Artık duymayan, izlemeyen kalmamıştır ama hatırlayalım. 

Türkiye Cumhuriyeti tarihinin hafızalara en çok kazınan sokak röportajlarından birinde, bugünün iktidarını savunan ve geçmiş “vesayet” dönemlerini eleştiren “sakallı tonton bir abi”, kenardan laf atan ve yürüyüp giden “laik görünümlü” bir hanımefendiye öfke ile aynen şöyle seslenmişti:

“Bak vallahi 155’i ararım. Seni içeri aldırırım. Vatan haini seni!.. Hain seniii!.”

Aslında, sıradan vatandaşların kendini güçsüz hissettiği ve tartışamayacak kadar savunmasız hale geldiği noktada hep başvurduğu bir silaha sarılmaktır bu:

“Seni içeri aldırırım...”

Devleti arkasına alacak ya. Kendi açığını, devletin gücü ile kapatacak ya. Rakibini (!) de bu şekilde etkisiz hale getirecek ya... Bundan güzel bir çare olamaz tabii. 

Sadece telefonun üç tane tuşuna basacaksın: 1, 5, 5... 

Devlet gelecek ve senin yardımına koşuverecek. “Ötekini dövüp” seni sevindirecek. Bu şekilde de “haklı” olacaksın. Aklınca, “maçı” kazanacaksın. 

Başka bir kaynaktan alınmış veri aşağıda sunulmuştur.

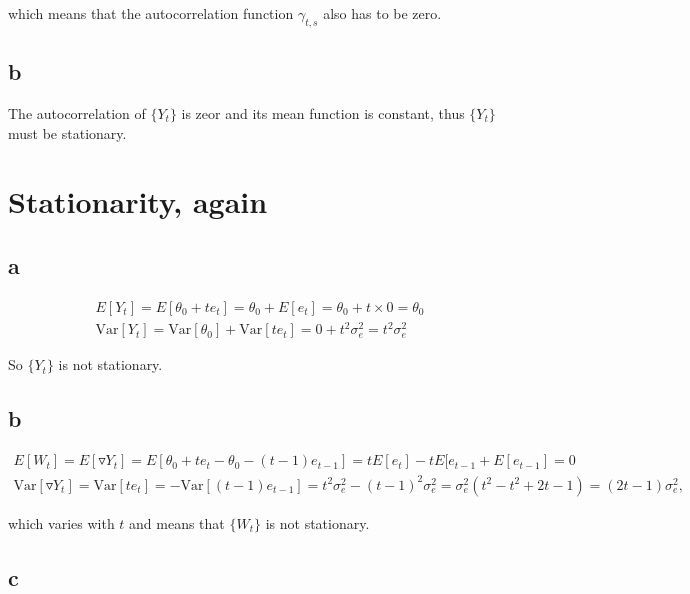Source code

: \documentclass[]{book}
\begin{document}
which means that the autocorrelation function \(\gamma_{t,s}\) also has
to be zero.

\subsection*{b}\label{b-9}

The autocorrelation of \(\{Y_t\}\) is zeor and its mean function is
constant, thus \(\{Y_t\}\) must be stationary.

\section{Stationarity, again}\label{stationarity-again}

\subsection*{a}\label{a-10}

\begin{gather*}
  E[Y_t]= E[\theta_0 +  t e_t] = \theta_0 + E[e_t] = \theta_0+t \times 0 = \theta_0\\
\text{Var}[Y_t] = \text{Var}[\theta_0] + \text{Var}[t e_t] = 0 + t^2\sigma_e^2 = t^2\sigma_e^2
\end{gather*}

So \(\{Y_t\}\) is not stationary.

\subsection*{b}\label{b-10}

\begin{gather*}
  E[W_t] = E[\triangledown Y_t] = E[\theta_0 + te_t - \theta_0 - (t-1)e_{t-1}] =
    tE[e_t] - tE[e_{t-1} + E[e_{t-1}] = 0 \\
  \text{Var}[\triangledown Y_t] = \text{Var}[t e_t] = - \text{Var}[(t-1)e_{t-1}] = 
    t^2 \sigma_e^2 - (t-1)^2 \sigma_e^2 = \sigma_e^2 (t^2 - t^2 + 2t - 1) = (2t-1)\sigma_e^2,
\end{gather*}

which varies with \(t\) and means that \(\{W_t\}\) is not stationary.

\subsection*{c}\label{c-4}
\end{document}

Kendisi (ve hatta yedi sülalesi) de devlet denen devasa aygıt tarafından ezim ezim ezilmiş eziklerin böyle bir davranış içinde olmasını gayet iyi anlayabilmek için insanın sosyoloji profesörü, psikoloji doktoru, psikiyatri master’ı filan yapmış biri olması şart değil. Peki, ama devleti bizzat temsil eden insanların böyle bir haletiruhiye içine girmesinin ya da daha açık ifade etmek gerekirse, “düşmesini” nasıl izah edeceğiz?

Bugün geldiğimiz noktada, ülkeyi yönetme durumunda bulunanlar, yönetemedikleri iyice açığa çıktıkça, sorunlar karşısında çaresiz kaldıkça, dertlerin altında ezildikçe, başarısızlık üzerine başarısızlıklara imza attıkça hemen her tartışmada “sopaya” sarılmaya başladılar. 

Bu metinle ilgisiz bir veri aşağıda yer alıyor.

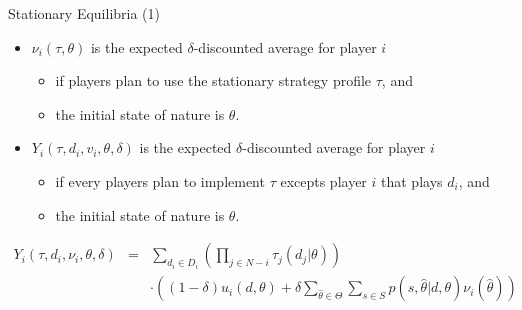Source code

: \begin{frame}{Stationary Equilibria (1)}
    \begin{itemize}
        \item $\nu_i(\tau, \theta)$ is the expected $\delta$-discounted average for player $i$
        \begin{itemize}
            \item if players plan to use the stationary strategy profile $\tau$, and 
            \item the initial state of nature is $\theta$.
        \end{itemize}
        \item $Y_i(\tau, d_i, v_i, \theta, \delta)$ is the expected $\delta$-discounted average for
        player $i$
        \begin{itemize}
            \item if every players plan to implement $\tau$ excepts player $i$ that plays $d_i$, and
            \item the initial state of nature is $\theta$.
        \end{itemize}
    \end{itemize}

    \begin{small}
        \begin{eqnarray}
            Y_i(\tau, d_i, \nu_i, \theta, \delta) &=&
            \sum_{d_i \in D_i} \left( \prod_{j \in N-i} \tau_j(d_j|\theta) \right) \nonumber \\
            && \cdot  \left(  (1-\delta) u_i(d,\theta) + \delta \sum_{\hat{\theta} \in \Theta}
            \sum_{s \in S} p(s,\hat{\theta} |d,\theta) \nu_i (\hat{\theta}) \right)
        \end{eqnarray}  
    \end{small}
\end{frame}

Yani “155’i ararım ha!..” diye bağıran ve “devlet”ten medet uman o meşhur “dayı” benzeri, bizzat kendi emirlerindeki “155’e emir vererek” göreve çağırmaktalar.

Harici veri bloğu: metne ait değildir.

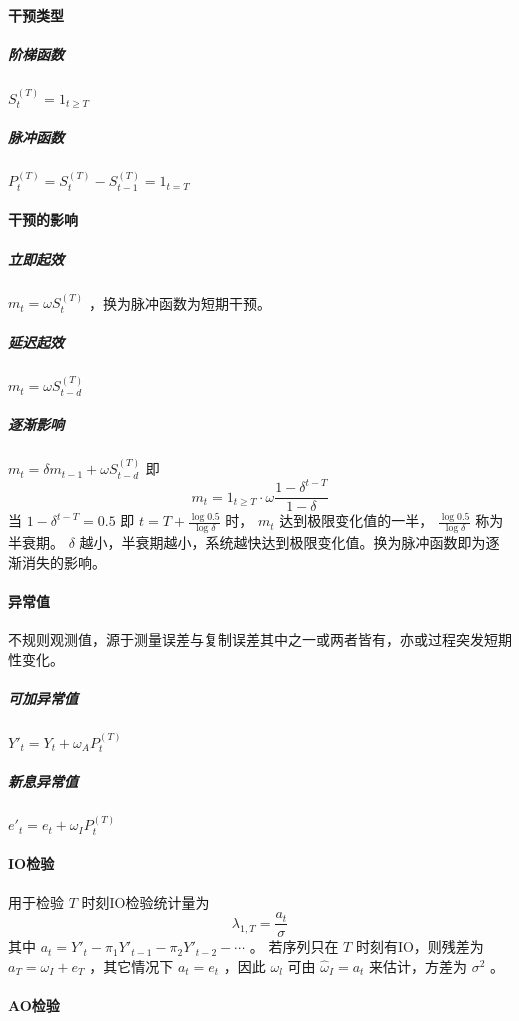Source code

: \documentclass[UTF8,hyperref,a4paper]{ctexart}
\begin{document}
        \paragraph{干预类型} 
        \subparagraph{阶梯函数}  $ S_t^{(T)} = 1_{t \geqslant T} $ 
        \subparagraph{脉冲函数}  $ P_t^{(T)} = S_t^{(T)} - S_{t-1}^{(T)} = 1_{t = T} $ 
        
        \paragraph{干预的影响}
        \subparagraph{立即起效}  $ m_t = \omega S_t^{(T)} $ ，换为脉冲函数为短期干预。
        \subparagraph{延迟起效}  $ m_t = \omega S_{t-d}^{(T)} $ 
        \subparagraph{逐渐影响}  $ m_t = \delta m_{t-1} + \omega S_{t-d}^{(T)} $ 即
        $$ m_t = 1_{t \geqslant T} \cdot \omega \frac{1 - \delta^{t-T}}{1 - \delta} $$ 
        当 $ 1 - \delta^{t-T} = 0.5 $ 即 $ t = T + \frac{\log 0.5}{\log \delta} $  时，
        $ m_t $ 达到极限变化值的一半， $ \frac{\log 0.5}{\log \delta} $ 称为半衰期。
        $ \delta $ 越小，半衰期越小，系统越快达到极限变化值。换为脉冲函数即为逐渐消失的影响。

        \paragraph{异常值} 不规则观测值，源于测量误差与复制误差其中之一或两者皆有，亦或过程突发短期性变化。 
        \subparagraph{可加异常值}  $ Y'_t = Y_t + \omega_A P_t^{(T)} $ 
        \subparagraph{新息异常值} $ e'_t = e_t + \omega_I P_t^{(T)} $ 

        \paragraph{IO检验} 用于检验 $ T $ 时刻IO检验统计量为
        $$ \lambda_{1,T} = \frac{a_t}{\sigma} $$ 
        其中 $ a_t = Y'_t - \pi_1 Y'_{t-1} - \pi_2 Y'_{t-2} - \cdots $ 。
        若序列只在 $ T $ 时刻有IO，则残差为 $ a_T = \omega_I + e_T $ ，其它情况下
        $ a_t = e_t $ ，因此 $ \omega_l $ 可由 $ \hat{\omega}_I = a_t $ 来估计，方差为 $ \sigma^2 $ 。

        \paragraph{AO检验} 

    
\end{document}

Ülkenin dört bir yanında sorunlarını dile getiren ve hukuksuzluklara itiraz eden gazeteciye, öğrenciye, akademisyene, aydına, memura, işçiye, emekliye karşı elindeki silahlı, sopalı, gazlı, tazyikli sulu, mermili, kelepçeli, tekmeli, yumruklu, tokatlı gücü sorgusuz sualsiz derhal kullanan devlet, kendini neden o “ezik dayı”nın durumuna düşürür? 

Daha da ileri giderek, bu ülkenin ana muhalefet liderinden ve diğer muhalefet liderlerinden gelen en ufak bir eleştiriye dahi tahammül göstermeden, duyduğu anda adeta telefona sarılıp “155’i ya da cumhuriyet savcılığı”nı aramaya neden tevessül eder, bu ülkeyi yöneten insanlar?

En doğal haklarını kullanarak, daha doğrusu anayasal görevlerini yerine getirerek “uyarıcı” olmak adına bir çıkış yapan muhalefet temsilcileri hakkında hemen savcılığa şikâyette bulunmak ne demektir? Nasıl bir arızalı aklın ürünüdür?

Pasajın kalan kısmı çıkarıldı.